DESCRIPTION OF THE TASK
Repeat the data below in full and exactly.

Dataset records
• • • • • • •

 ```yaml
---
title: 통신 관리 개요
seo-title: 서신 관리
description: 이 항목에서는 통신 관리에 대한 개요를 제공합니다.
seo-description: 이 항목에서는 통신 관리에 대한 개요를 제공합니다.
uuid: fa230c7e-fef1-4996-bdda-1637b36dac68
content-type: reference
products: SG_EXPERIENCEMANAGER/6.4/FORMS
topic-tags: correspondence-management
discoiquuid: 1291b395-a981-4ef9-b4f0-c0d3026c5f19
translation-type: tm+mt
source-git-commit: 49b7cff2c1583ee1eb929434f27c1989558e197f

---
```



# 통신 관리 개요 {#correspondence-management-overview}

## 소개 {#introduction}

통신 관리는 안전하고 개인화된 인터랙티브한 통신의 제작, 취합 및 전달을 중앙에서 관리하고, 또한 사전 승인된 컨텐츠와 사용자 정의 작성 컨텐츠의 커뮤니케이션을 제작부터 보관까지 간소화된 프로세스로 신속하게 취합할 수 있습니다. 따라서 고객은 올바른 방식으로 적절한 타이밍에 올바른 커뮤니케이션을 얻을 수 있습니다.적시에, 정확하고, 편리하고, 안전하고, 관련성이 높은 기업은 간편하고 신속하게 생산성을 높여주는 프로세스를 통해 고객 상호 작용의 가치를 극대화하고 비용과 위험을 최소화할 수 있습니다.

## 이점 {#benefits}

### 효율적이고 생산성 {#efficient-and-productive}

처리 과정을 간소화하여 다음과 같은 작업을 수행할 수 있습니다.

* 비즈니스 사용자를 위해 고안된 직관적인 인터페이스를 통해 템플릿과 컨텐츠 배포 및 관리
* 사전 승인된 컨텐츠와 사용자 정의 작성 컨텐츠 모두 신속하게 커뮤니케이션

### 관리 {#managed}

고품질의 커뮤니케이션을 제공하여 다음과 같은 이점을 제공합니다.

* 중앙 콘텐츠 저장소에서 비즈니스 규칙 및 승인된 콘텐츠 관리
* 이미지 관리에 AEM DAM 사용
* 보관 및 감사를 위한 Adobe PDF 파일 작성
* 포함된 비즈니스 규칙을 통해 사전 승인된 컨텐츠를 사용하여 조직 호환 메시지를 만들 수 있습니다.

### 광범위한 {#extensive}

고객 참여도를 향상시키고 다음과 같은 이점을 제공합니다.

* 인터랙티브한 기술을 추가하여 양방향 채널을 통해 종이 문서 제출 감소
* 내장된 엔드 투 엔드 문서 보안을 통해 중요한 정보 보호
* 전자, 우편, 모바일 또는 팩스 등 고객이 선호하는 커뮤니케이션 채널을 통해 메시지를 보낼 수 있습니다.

• • • • • • •

RESPONSE
 ```yaml
---
title: 통신 관리 개요
seo-title: 서신 관리
description: 이 항목에서는 통신 관리에 대한 개요를 제공합니다.
seo-description: 이 항목에서는 통신 관리에 대한 개요를 제공합니다.
uuid: fa230c7e-fef1-4996-bdda-1637b36dac68
content-type: reference
products: SG_EXPERIENCEMANAGER/6.4/FORMS
topic-tags: correspondence-management
discoiquuid: 1291b395-a981-4ef9-b4f0-c0d3026c5f19
translation-type: tm+mt
source-git-commit: 49b7cff2c1583ee1eb929434f27c1989558e197f

---
```



# 통신 관리 개요 {#correspondence-management-overview}

## 소개 {#introduction}

통신 관리는 안전하고 개인화된 인터랙티브한 통신의 제작, 취합 및 전달을 중앙에서 관리하고, 또한 사전 승인된 컨텐츠와 사용자 정의 작성 컨텐츠의 커뮤니케이션을 제작부터 보관까지 간소화된 프로세스로 신속하게 취합할 수 있습니다. 따라서 고객은 올바른 방식으로 적절한 타이밍에 올바른 커뮤니케이션을 얻을 수 있습니다.적시에, 정확하고, 편리하고, 안전하고, 관련성이 높은 기업은 간편하고 신속하게 생산성을 높여주는 프로세스를 통해 고객 상호 작용의 가치를 극대화하고 비용과 위험을 최소화할 수 있습니다.

## 이점 {#benefits}

### 효율적이고 생산성 {#efficient-and-productive}

처리 과정을 간소화하여 다음과 같은 작업을 수행할 수 있습니다.

* 비즈니스 사용자를 위해 고안된 직관적인 인터페이스를 통해 템플릿과 컨텐츠 배포 및 관리
* 사전 승인된 컨텐츠와 사용자 정의 작성 컨텐츠 모두 신속하게 커뮤니케이션

### 관리 {#managed}

고품질의 커뮤니케이션을 제공하여 다음과 같은 이점을 제공합니다.

* 중앙 콘텐츠 저장소에서 비즈니스 규칙 및 승인된 콘텐츠 관리
* 이미지 관리에 AEM DAM 사용
* 보관 및 감사를 위한 Adobe PDF 파일 작성
* 포함된 비즈니스 규칙을 통해 사전 승인된 컨텐츠를 사용하여 조직 호환 메시지를 만들 수 있습니다.

### 광범위한 {#extensive}

고객 참여도를 향상시키고 다음과 같은 이점을 제공합니다.

* 인터랙티브한 기술을 추가하여 양방향 채널을 통해 종이 문서 제출 감소
* 내장된 엔드 투 엔드 문서 보안을 통해 중요한 정보 보호
* 전자, 우편, 모바일 또는 팩스 등 고객이 선호하는 커뮤니케이션 채널을 통해 메시지를 보낼 수 있습니다.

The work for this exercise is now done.